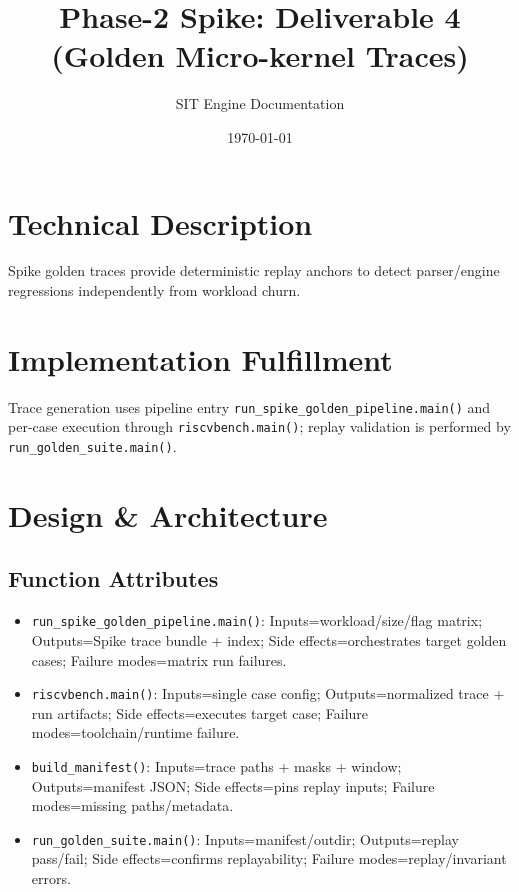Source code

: \documentclass[11pt,a4paper]{article}
\title{Phase-2 Spike: Deliverable 4 (Golden Micro-kernel Traces)}
\author{SIT Engine Documentation}
\date{\today}
\begin{document}
\maketitle

\section{Technical Description}
Spike golden traces provide deterministic replay anchors to detect parser/engine regressions independently from workload churn.

\section{Implementation Fulfillment}
Trace generation uses pipeline entry \texttt{run\_spike\_golden\_pipeline.main()} and per-case execution through \texttt{riscvbench.main()}; replay validation is performed by \texttt{run\_golden\_suite.main()}.

\section{Design \& Architecture}
\subsection*{Function Attributes}
\begin{itemize}[leftmargin=*]
  \item \texttt{run\_spike\_golden\_pipeline.main()}: Inputs=workload/size/flag matrix; Outputs=Spike trace bundle + index; Side effects=orchestrates target golden cases; Failure modes=matrix run failures.
  \item \texttt{riscvbench.main()}: Inputs=single case config; Outputs=normalized trace + run artifacts; Side effects=executes target case; Failure modes=toolchain/runtime failure.
  \item \texttt{build\_manifest()}: Inputs=trace paths + masks + window; Outputs=manifest JSON; Side effects=pins replay inputs; Failure modes=missing paths/metadata.
  \item \texttt{run\_golden\_suite.main()}: Inputs=manifest/outdir; Outputs=replay pass/fail; Side effects=confirms replayability; Failure modes=replay/invariant errors.
\end{itemize}
\end{document}
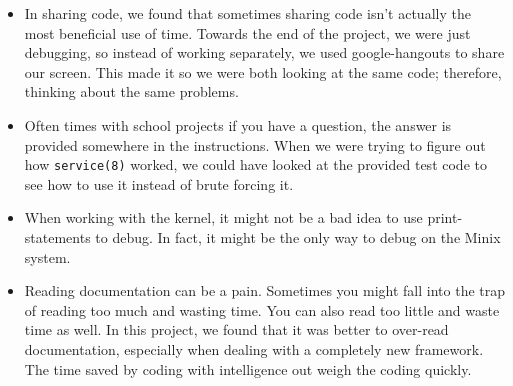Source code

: \documentclass[11pt]{article}
\begin{document}
\begin{adjustwidth}{.2in}{}{

   \begin{itemize}

      \item In sharing code, we found that sometimes sharing code isn't actually the
         most beneficial use of time. Towards the end of the project, we were just
         debugging, so instead of working separately, we used google-hangouts to
         share our screen. This made it so we were both looking at the same code;
         therefore, thinking about the same problems.

      \item Often times with school projects if you have a question, the answer is
         provided somewhere in the instructions. When we were trying to figure out
         how {\tt service(8)} worked, we could have looked at the provided test
         code to see how to use it instead of brute forcing it.

      \item When working with the kernel, it might not be a bad idea to use
         print-statements to debug. In fact, it might be the only way to debug on the
         Minix system. 

      \item Reading documentation can be a pain. Sometimes you might fall into
         the trap of reading too much and wasting time. You can also read too
         little and waste time as well. In this project, we found that it was
         better to over-read documentation, especially when dealing with a
         completely new framework. The time saved by coding with intelligence out
         weigh the coding quickly.


   \end{itemize}

}\end{adjustwidth}
\end{document}
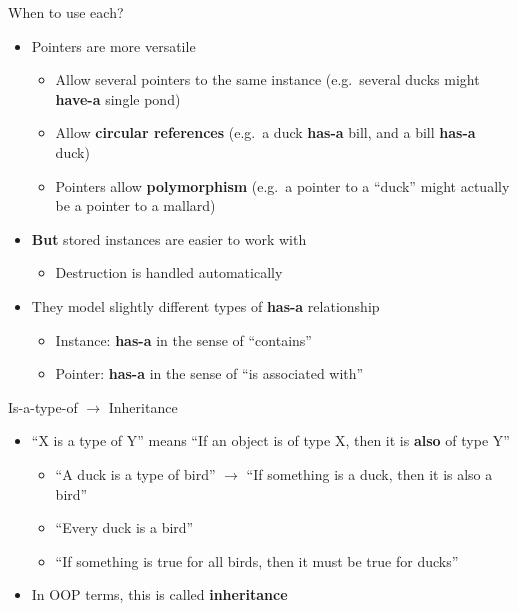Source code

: \begin{frame}{When to use each?}
    \begin{itemize}
        \item Pointers are more versatile \pause
            \begin{itemize}
                \item Allow several pointers to the same instance (e.g.\ several ducks might \textbf{have-a} single pond) \pause
                \item Allow \textbf{circular references} (e.g.\ a duck \textbf{has-a} bill, and a bill \textbf{has-a} duck) \pause
                \item Pointers allow \textbf{polymorphism} (e.g.\ a pointer to a ``duck'' might actually be a pointer to a mallard) \pause
            \end{itemize}
        \item \textbf{But} stored instances are easier to work with \pause
            \begin{itemize}
                \item Destruction is handled automatically \pause
            \end{itemize}
        \item They model slightly different types of \textbf{has-a} relationship \pause
            \begin{itemize}
                \item Instance: \textbf{has-a} in the sense of ``contains'' \pause
                \item Pointer: \textbf{has-a} in the sense of ``is associated with''
            \end{itemize}
    \end{itemize}
\end{frame}

\begin{frame}{Is-a-type-of $\to$ Inheritance}
\begin{itemize}
	\pause\item ``X is a type of Y'' means ``If an object is of type X, then it is \textbf{also} of type Y''
	\begin{itemize}
		\pause\item ``A duck is a type of bird'' $\to$ ``If something is a duck, then it is also a bird''
		\pause\item ``Every duck is a bird''
		\pause\item ``If something is true for all birds, then it must be true for ducks''
	\end{itemize}
	\pause\item In OOP terms, this is called \textbf{inheritance}
\end{itemize}
\end{frame}

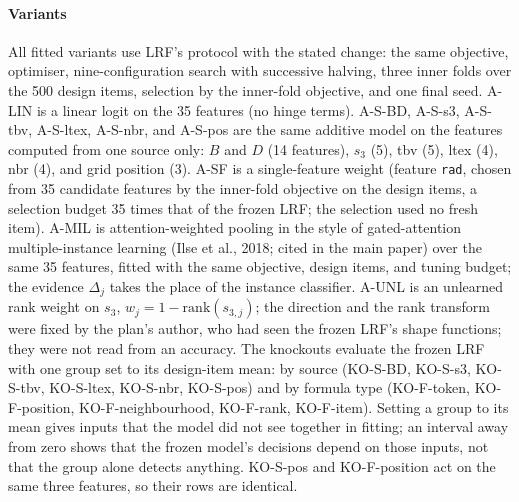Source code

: \documentclass[journal,onecolumn]{IEEEtran}
\theoremstyle{plain}
\begin{document}
\paragraph*{Variants}
All fitted variants use LRF's protocol with the stated change: the same objective, optimiser, nine-configuration search with successive
halving, three inner folds over the 500 design items, selection by the inner-fold objective, and one final seed.
A-LIN is a linear logit on the 35 features (no hinge terms).
A-S-BD, A-S-s3, A-S-tbv, A-S-ltex, A-S-nbr, and A-S-pos are the same additive model on the features computed from one source only: $B$ and
$D$ (14 features), $s_3$ (5), tbv (5), ltex (4), nbr (4), and grid position (3).
A-SF is a single-feature weight (feature \texttt{rad}, chosen from 35 candidate features by the inner-fold objective on the design items,
a selection budget 35 times that of the frozen LRF; the selection used no fresh item).
A-MIL is attention-weighted pooling in the style of gated-attention multiple-instance learning (Ilse et al., 2018; cited in the main paper) over the same 35 features, fitted with the
same objective, design items, and tuning budget; the evidence $\Delta_j$ takes the place of the instance classifier.
A-UNL is an unlearned rank weight on $s_3$, $w_j=1-\mathrm{rank}(s_{3,j})$; the direction and the rank transform were fixed by the plan's
author, who had seen the frozen LRF's shape functions; they were not read from an accuracy.
The knockouts evaluate the frozen LRF with one group set to its design-item mean: by source (KO-S-BD, KO-S-s3, KO-S-tbv, KO-S-ltex,
KO-S-nbr, KO-S-pos) and by formula type (KO-F-token, KO-F-position, KO-F-neighbourhood, KO-F-rank, KO-F-item).
Setting a group to its mean gives inputs that the model did not see together in fitting; an interval away from zero shows that the frozen
model's decisions depend on those inputs, not that the group alone detects anything.
KO-S-pos and KO-F-position act on the same three features, so their rows are identical.
\end{document}
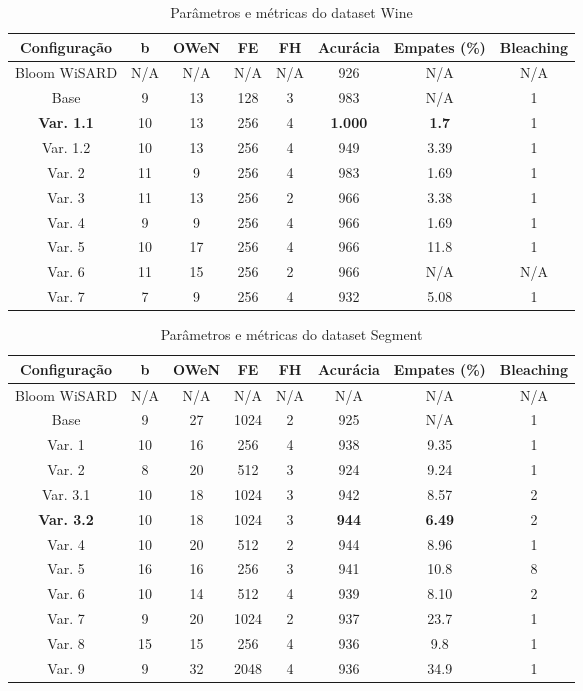 \documentclass{article}
\begin{document}
{\begin{table}[H]
\caption{Parâmetros e métricas do dataset Wine}
\begin{tabular}{|c|c|c|c|c|c|c|c|}
\hline
\textbf{Configuração} & \textbf{b} & \textbf{OWeN} & \textbf{FE} & \textbf{FH} & \textbf{Acurácia} & \textbf{Empates (\%)} & \textbf{Bleaching} \\
\hline
Bloom WiSARD & N/A & N/A & N/A & N/A & 926 & N/A & N/A \\
\hline
Base & 9 & 13 & 128 & 3 & 983 & N/A & 1 \\
\hline
\textbf{Var. 1.1} & 10 & 13 & 256 & 4 & \textbf{1.000} & \textbf{1.7} & 1 \\
\hline
Var. 1.2 & 10 & 13 & 256 & 4 & 949 & 3.39 & 1 \\
\hline
Var. 2 & 11 & 9 & 256 & 4 & 983 & 1.69 & 1 \\
\hline
Var. 3 & 11 & 13 & 256 & 2 & 966 & 3.38 & 1 \\
\hline
Var. 4 & 9 & 9 & 256 & 4 & 966 & 1.69 & 1 \\
\hline
Var. 5 & 10 & 17 & 256 & 4 & 966 & 11.8 & 1 \\
\hline
Var. 6 & 11 & 15 & 256 & 2 & 966 & N/A & N/A \\
\hline
Var. 7 & 7 & 9 & 256 & 4 & 932 & 5.08 & 1 \\
\hline
\end{tabular}
\end{table}

\begin{table}[H]
\caption{Parâmetros e métricas do dataset Segment}
\begin{tabular}{|c|c|c|c|c|c|c|c|}
\hline
\textbf{Configuração} & \textbf{b} & \textbf{OWeN} & \textbf{FE} & \textbf{FH} & \textbf{Acurácia} & \textbf{Empates (\%)} & \textbf{Bleaching} \\
\hline
Bloom WiSARD & N/A & N/A & N/A & N/A & N/A & N/A & N/A \\
\hline
Base & 9 & 27 & 1024 & 2 & 925 & N/A & 1 \\
\hline
Var. 1 & 10 & 16 & 256 & 4 & 938 & 9.35 & 1 \\
\hline
Var. 2 & 8 & 20 & 512 & 3 & 924 & 9.24 & 1 \\
\hline
Var. 3.1 & 10 & 18 & 1024 & 3 & 942 & 8.57 & 2 \\
\hline
\textbf{Var. 3.2} & 10 & 18 & 1024 & 3 & \textbf{944} & \textbf{6.49} & 2 \\
\hline
Var. 4 & 10 & 20 & 512 & 2 & 944 & 8.96 & 1 \\
\hline
Var. 5 & 16 & 16 & 256 & 3 & 941 & 10.8 & 8 \\
\hline
Var. 6 & 10 & 14 & 512 & 4 & 939 & 8.10 & 2 \\
\hline
Var. 7 & 9 & 20 & 1024 & 2 & 937 & 23.7 & 1 \\
\hline
Var. 8 & 15 & 15 & 256 & 4 & 936 & 9.8 & 1 \\
\hline
Var. 9 & 9 & 32 & 2048 & 4 & 936 & 34.9 & 1 \\
\hline
\end{tabular}
\end{table}

}
\end{document}
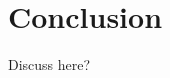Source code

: \documentclass{drl-common/llncs}
\newcommand{\la}{\ensuremath{\dashv}}
\newcommand{\sh}{\text{\textesh}}
\begin{document}

\section{Conclusion}

Discuss \sh{} here?


{ %


}
\end{document}
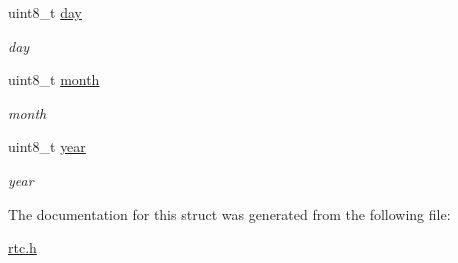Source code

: \begin{DoxyCompactItemize}
\mbox{\label{struct__clock__calender__regs__t___aa4809c2ce3216e4d7c0bafc32d9cdeef}} 
uint8\+\_\+t \hyperlink{struct__clock__calender__regs__t___aa4809c2ce3216e4d7c0bafc32d9cdeef}{day}
\begin{DoxyCompactList}\small\item\em day \end{DoxyCompactList}\item 
\mbox{\label{struct__clock__calender__regs__t___ab80300c7aa3b20f9cd3f74130df75570}} 
uint8\+\_\+t \hyperlink{struct__clock__calender__regs__t___ab80300c7aa3b20f9cd3f74130df75570}{month}
\begin{DoxyCompactList}\small\item\em month \end{DoxyCompactList}\item 
\mbox{\label{struct__clock__calender__regs__t___a95dc3479eb61b9b577f6be55b6691a5e}} 
uint8\+\_\+t \hyperlink{struct__clock__calender__regs__t___a95dc3479eb61b9b577f6be55b6691a5e}{year}
\begin{DoxyCompactList}\small\item\em year \end{DoxyCompactList}\end{DoxyCompactItemize}


The documentation for this struct was generated from the following file\+:\begin{DoxyCompactItemize}
\item 
\hyperlink{rtc_8h}{rtc.\+h}\end{DoxyCompactItemize}
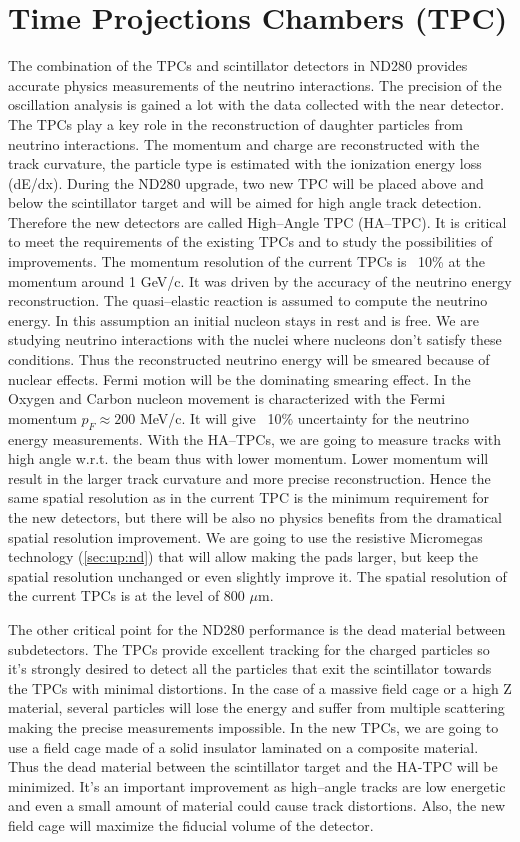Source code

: \documentclass[../main.tex]{subfiles}
\begin{document}
\chapter{Time Projections Chambers (TPC)}
\label{ch:up:tpc}
The combination of the TPCs and scintillator detectors in ND280 provides accurate physics measurements of the neutrino interactions. The precision of the oscillation analysis is gained a lot with the data collected with the near detector. The TPCs play a key role in the reconstruction of daughter particles from neutrino interactions. The momentum and charge are reconstructed with the track curvature, the particle type is estimated with the ionization energy loss (dE/dx). During the ND280 upgrade, two new TPC will be placed above and below the scintillator target and will be aimed for high angle track detection. Therefore the new detectors are called High--Angle TPC (HA--TPC). It is critical to meet the requirements of the existing TPCs and to study the possibilities of improvements. The momentum resolution of the current TPCs is ~10\% at the momentum around 1 GeV/c. It was driven by the accuracy of the neutrino energy reconstruction. The quasi--elastic reaction is assumed to compute the neutrino energy. In this assumption an initial nucleon stays in rest and is free. We are studying neutrino interactions with the nuclei where nucleons don't satisfy these conditions. Thus the reconstructed neutrino energy will be smeared because of nuclear effects. Fermi motion will be the dominating smearing effect. In the Oxygen and Carbon nucleon movement is characterized with the Fermi momentum $p_F\approx 200$ MeV/c. It will give ~10\% uncertainty for the neutrino energy measurements. With the HA--TPCs, we are going to measure tracks with high angle w.r.t. the beam thus with lower momentum. Lower momentum will result in the larger track curvature and more precise reconstruction. Hence the same spatial resolution as in the current TPC is the minimum requirement for the new detectors, but there will be also no physics benefits from the dramatical spatial resolution improvement. We are going to use the resistive Micromegas technology (\autoref{sec:up:nd}) that will allow making the pads larger, but keep the spatial resolution unchanged or even slightly improve it. The spatial resolution of the current TPCs is at the level of 800 $\mu\text{m}$.

The other critical point for the ND280 performance is the dead material between subdetectors. The TPCs provide excellent tracking for the charged particles so it's strongly desired to detect all the particles that exit the scintillator towards the TPCs with minimal distortions. In the case of a massive field cage or a high Z material, several particles will lose the energy and suffer from multiple scattering making the precise measurements impossible. In the new TPCs, we are going to use a field cage made of a solid insulator laminated on a composite material. Thus the dead material between the scintillator target and the HA-TPC will be minimized. It's an important improvement as high--angle tracks are low energetic and even a small amount of material could cause track distortions. Also, the new field cage will maximize the fiducial volume of the detector.
\end{document}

☆ ☆ ☆ ☆ ☆

▸ **The problem**
Please tally the lines of the material that contain the word "found", then give the total alone.

▸ **Answer to the problem**
2